* ABOUT THIS EXERCISE
Return every line of the records below verbatim, with no pictures in the copy.

[Dataset entries]
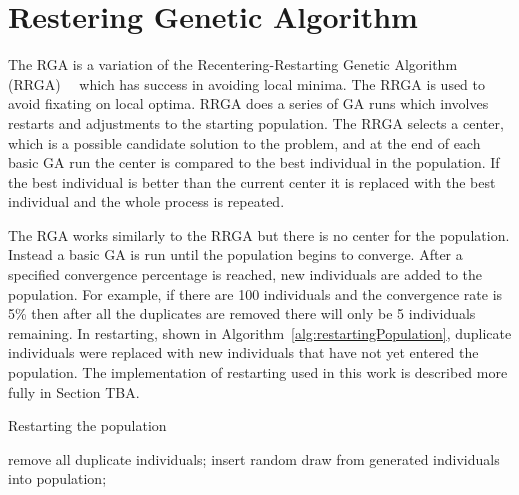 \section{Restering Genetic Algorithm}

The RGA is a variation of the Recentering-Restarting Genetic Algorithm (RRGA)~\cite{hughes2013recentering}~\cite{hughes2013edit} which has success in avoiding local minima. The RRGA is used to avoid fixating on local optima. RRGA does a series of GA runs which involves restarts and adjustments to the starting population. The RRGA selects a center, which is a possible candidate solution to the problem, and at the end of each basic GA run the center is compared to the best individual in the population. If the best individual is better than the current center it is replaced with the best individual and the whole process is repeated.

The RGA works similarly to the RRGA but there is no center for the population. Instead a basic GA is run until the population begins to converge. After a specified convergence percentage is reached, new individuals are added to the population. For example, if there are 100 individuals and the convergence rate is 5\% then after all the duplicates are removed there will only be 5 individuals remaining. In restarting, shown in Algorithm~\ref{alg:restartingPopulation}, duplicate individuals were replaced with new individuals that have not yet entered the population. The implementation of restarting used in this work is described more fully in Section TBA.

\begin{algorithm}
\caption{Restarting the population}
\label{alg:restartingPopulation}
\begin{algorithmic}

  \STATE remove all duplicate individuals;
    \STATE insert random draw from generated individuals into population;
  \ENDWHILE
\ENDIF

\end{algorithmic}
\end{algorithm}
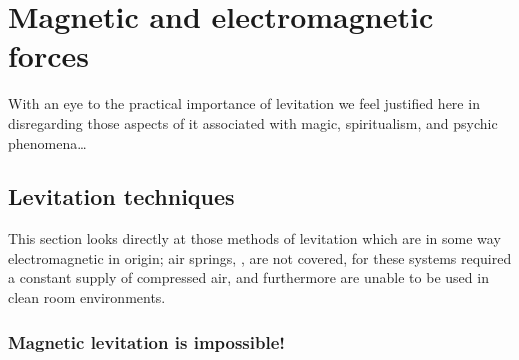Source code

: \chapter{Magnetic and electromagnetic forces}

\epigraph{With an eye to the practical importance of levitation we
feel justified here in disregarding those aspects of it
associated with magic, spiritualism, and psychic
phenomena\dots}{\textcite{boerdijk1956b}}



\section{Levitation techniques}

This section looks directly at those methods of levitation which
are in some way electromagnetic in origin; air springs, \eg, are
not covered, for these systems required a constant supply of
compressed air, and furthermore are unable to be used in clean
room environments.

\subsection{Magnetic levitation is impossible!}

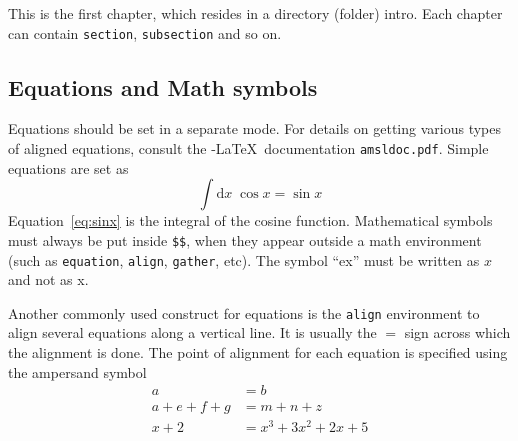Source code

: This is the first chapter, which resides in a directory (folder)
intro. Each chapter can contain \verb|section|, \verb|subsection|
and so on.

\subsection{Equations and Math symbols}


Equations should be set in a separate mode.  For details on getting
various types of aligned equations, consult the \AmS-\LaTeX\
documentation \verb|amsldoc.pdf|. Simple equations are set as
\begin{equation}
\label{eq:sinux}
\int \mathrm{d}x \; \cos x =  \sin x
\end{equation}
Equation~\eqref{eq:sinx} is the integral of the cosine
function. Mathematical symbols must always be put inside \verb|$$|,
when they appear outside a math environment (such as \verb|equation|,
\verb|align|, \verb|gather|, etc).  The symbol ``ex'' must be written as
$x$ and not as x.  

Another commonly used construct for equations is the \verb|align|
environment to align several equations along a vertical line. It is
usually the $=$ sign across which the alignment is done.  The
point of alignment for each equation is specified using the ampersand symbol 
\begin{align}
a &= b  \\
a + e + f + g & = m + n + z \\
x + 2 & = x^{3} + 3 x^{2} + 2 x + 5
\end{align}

* WORKED SOLUTION
 \section{Restering Genetic Algorithm}

The RGA is a variation of the Recentering-Restarting Genetic Algorithm (RRGA)~\cite{hughes2013recentering}~\cite{hughes2013edit} which has success in avoiding local minima. The RRGA is used to avoid fixating on local optima. RRGA does a series of GA runs which involves restarts and adjustments to the starting population. The RRGA selects a center, which is a possible candidate solution to the problem, and at the end of each basic GA run the center is compared to the best individual in the population. If the best individual is better than the current center it is replaced with the best individual and the whole process is repeated.

The RGA works similarly to the RRGA but there is no center for the population. Instead a basic GA is run until the population begins to converge. After a specified convergence percentage is reached, new individuals are added to the population. For example, if there are 100 individuals and the convergence rate is 5\% then after all the duplicates are removed there will only be 5 individuals remaining. In restarting, shown in Algorithm~\ref{alg:restartingPopulation}, duplicate individuals were replaced with new individuals that have not yet entered the population. The implementation of restarting used in this work is described more fully in Section TBA.

\begin{algorithm}
\caption{Restarting the population}
\label{alg:restartingPopulation}
\begin{algorithmic}

  \STATE remove all duplicate individuals;
    \STATE insert random draw from generated individuals into population;
  \ENDWHILE
\ENDIF

\end{algorithmic}
\end{algorithm}
Source code

: \chapter{Magnetic and electromagnetic forces}

\epigraph{With an eye to the practical importance of levitation we
feel justified here in disregarding those aspects of it
associated with magic, spiritualism, and psychic
phenomena\dots}{\textcite{boerdijk1956b}}



\section{Levitation techniques}

This section looks directly at those methods of levitation which
are in some way electromagnetic in origin; air springs, \eg, are
not covered, for these systems required a constant supply of
compressed air, and furthermore are unable to be used in clean
room environments.

\subsection{Magnetic levitation is impossible!}

Source code

: This is the first chapter, which resides in a directory (folder)
intro. Each chapter can contain \verb|section|, \verb|subsection|
and so on.

\subsection{Equations and Math symbols}


Equations should be set in a separate mode.  For details on getting
various types of aligned equations, consult the \AmS-\LaTeX\
documentation \verb|amsldoc.pdf|. Simple equations are set as
\begin{equation}
\label{eq:sinux}
\int \mathrm{d}x \; \cos x =  \sin x
\end{equation}
Equation~\eqref{eq:sinx} is the integral of the cosine
function. Mathematical symbols must always be put inside \verb|$$|,
when they appear outside a math environment (such as \verb|equation|,
\verb|align|, \verb|gather|, etc).  The symbol ``ex'' must be written as
$x$ and not as x.  

Another commonly used construct for equations is the \verb|align|
environment to align several equations along a vertical line. It is
usually the $=$ sign across which the alignment is done.  The
point of alignment for each equation is specified using the ampersand symbol 
\begin{align}
a &= b  \\
a + e + f + g & = m + n + z \\
x + 2 & = x^{3} + 3 x^{2} + 2 x + 5
\end{align}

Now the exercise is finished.